Stored items from a collection
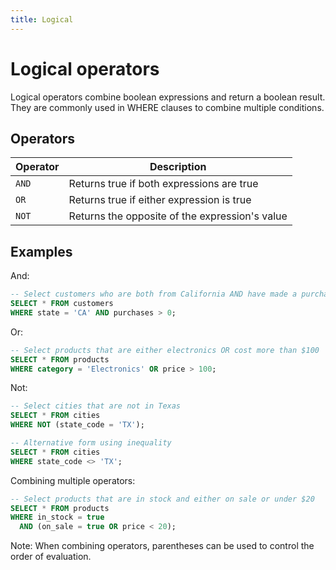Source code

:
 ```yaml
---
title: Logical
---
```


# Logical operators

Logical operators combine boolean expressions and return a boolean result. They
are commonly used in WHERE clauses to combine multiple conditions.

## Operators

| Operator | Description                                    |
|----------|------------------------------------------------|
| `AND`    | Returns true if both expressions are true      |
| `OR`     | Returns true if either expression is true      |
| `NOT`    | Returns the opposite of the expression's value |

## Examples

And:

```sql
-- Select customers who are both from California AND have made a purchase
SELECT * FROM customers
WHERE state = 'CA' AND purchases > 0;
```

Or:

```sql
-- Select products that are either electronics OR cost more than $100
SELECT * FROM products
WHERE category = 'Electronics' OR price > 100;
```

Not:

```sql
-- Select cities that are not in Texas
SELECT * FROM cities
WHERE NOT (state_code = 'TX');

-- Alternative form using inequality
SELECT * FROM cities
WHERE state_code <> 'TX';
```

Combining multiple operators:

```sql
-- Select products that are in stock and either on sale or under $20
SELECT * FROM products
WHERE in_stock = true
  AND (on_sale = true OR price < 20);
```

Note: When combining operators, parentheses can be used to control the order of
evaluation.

...

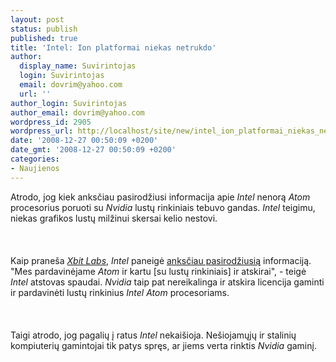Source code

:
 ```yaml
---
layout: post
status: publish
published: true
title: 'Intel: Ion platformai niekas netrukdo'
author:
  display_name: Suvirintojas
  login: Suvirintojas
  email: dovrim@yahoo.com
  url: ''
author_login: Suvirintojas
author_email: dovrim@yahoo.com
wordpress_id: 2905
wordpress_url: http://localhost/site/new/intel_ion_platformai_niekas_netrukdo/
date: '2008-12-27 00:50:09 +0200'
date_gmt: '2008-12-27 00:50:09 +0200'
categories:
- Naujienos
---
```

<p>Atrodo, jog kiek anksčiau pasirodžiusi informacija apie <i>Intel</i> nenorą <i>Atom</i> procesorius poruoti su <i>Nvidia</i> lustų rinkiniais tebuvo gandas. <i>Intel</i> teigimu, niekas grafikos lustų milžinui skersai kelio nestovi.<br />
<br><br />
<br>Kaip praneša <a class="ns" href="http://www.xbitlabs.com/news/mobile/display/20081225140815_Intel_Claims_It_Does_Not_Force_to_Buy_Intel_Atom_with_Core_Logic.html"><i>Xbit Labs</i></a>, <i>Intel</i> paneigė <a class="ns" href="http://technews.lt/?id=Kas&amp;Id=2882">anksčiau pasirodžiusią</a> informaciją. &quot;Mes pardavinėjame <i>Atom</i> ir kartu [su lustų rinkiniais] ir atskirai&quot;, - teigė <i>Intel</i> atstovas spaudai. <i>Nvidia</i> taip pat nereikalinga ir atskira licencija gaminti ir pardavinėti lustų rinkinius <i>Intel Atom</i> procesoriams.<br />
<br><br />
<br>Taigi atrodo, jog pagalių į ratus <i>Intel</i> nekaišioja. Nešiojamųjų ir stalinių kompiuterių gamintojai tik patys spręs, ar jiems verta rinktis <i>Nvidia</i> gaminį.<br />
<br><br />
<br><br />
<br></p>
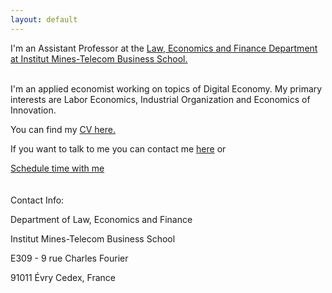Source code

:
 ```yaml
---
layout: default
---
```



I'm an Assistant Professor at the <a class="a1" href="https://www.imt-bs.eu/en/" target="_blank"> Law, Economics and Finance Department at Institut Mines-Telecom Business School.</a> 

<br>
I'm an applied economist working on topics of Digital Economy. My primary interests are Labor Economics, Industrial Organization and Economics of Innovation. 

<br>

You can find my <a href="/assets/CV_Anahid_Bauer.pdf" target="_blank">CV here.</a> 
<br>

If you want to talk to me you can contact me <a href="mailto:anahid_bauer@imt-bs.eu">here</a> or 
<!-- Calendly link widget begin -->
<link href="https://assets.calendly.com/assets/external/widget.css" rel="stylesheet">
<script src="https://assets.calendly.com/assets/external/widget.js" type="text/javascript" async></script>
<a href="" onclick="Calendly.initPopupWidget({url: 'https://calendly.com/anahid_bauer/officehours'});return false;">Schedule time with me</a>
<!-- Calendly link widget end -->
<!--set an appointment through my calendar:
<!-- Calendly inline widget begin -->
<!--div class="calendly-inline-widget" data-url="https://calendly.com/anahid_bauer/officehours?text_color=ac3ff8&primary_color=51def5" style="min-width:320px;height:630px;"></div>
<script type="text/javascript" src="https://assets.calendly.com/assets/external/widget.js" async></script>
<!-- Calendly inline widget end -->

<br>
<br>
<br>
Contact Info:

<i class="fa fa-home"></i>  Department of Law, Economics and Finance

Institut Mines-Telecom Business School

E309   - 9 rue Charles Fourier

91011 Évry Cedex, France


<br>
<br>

#### [EXERCISE]
The answer should be all lines from the entries above that hold the word "assets".

#### [TASK RESPONSE]
You can find my <a href="/assets/CV_Anahid_Bauer.pdf" target="_blank">CV here.</a> 
<link href="https://assets.calendly.com/assets/external/widget.css" rel="stylesheet">
<script src="https://assets.calendly.com/assets/external/widget.js" type="text/javascript" async></script>
<script type="text/javascript" src="https://assets.calendly.com/assets/external/widget.js" async></script>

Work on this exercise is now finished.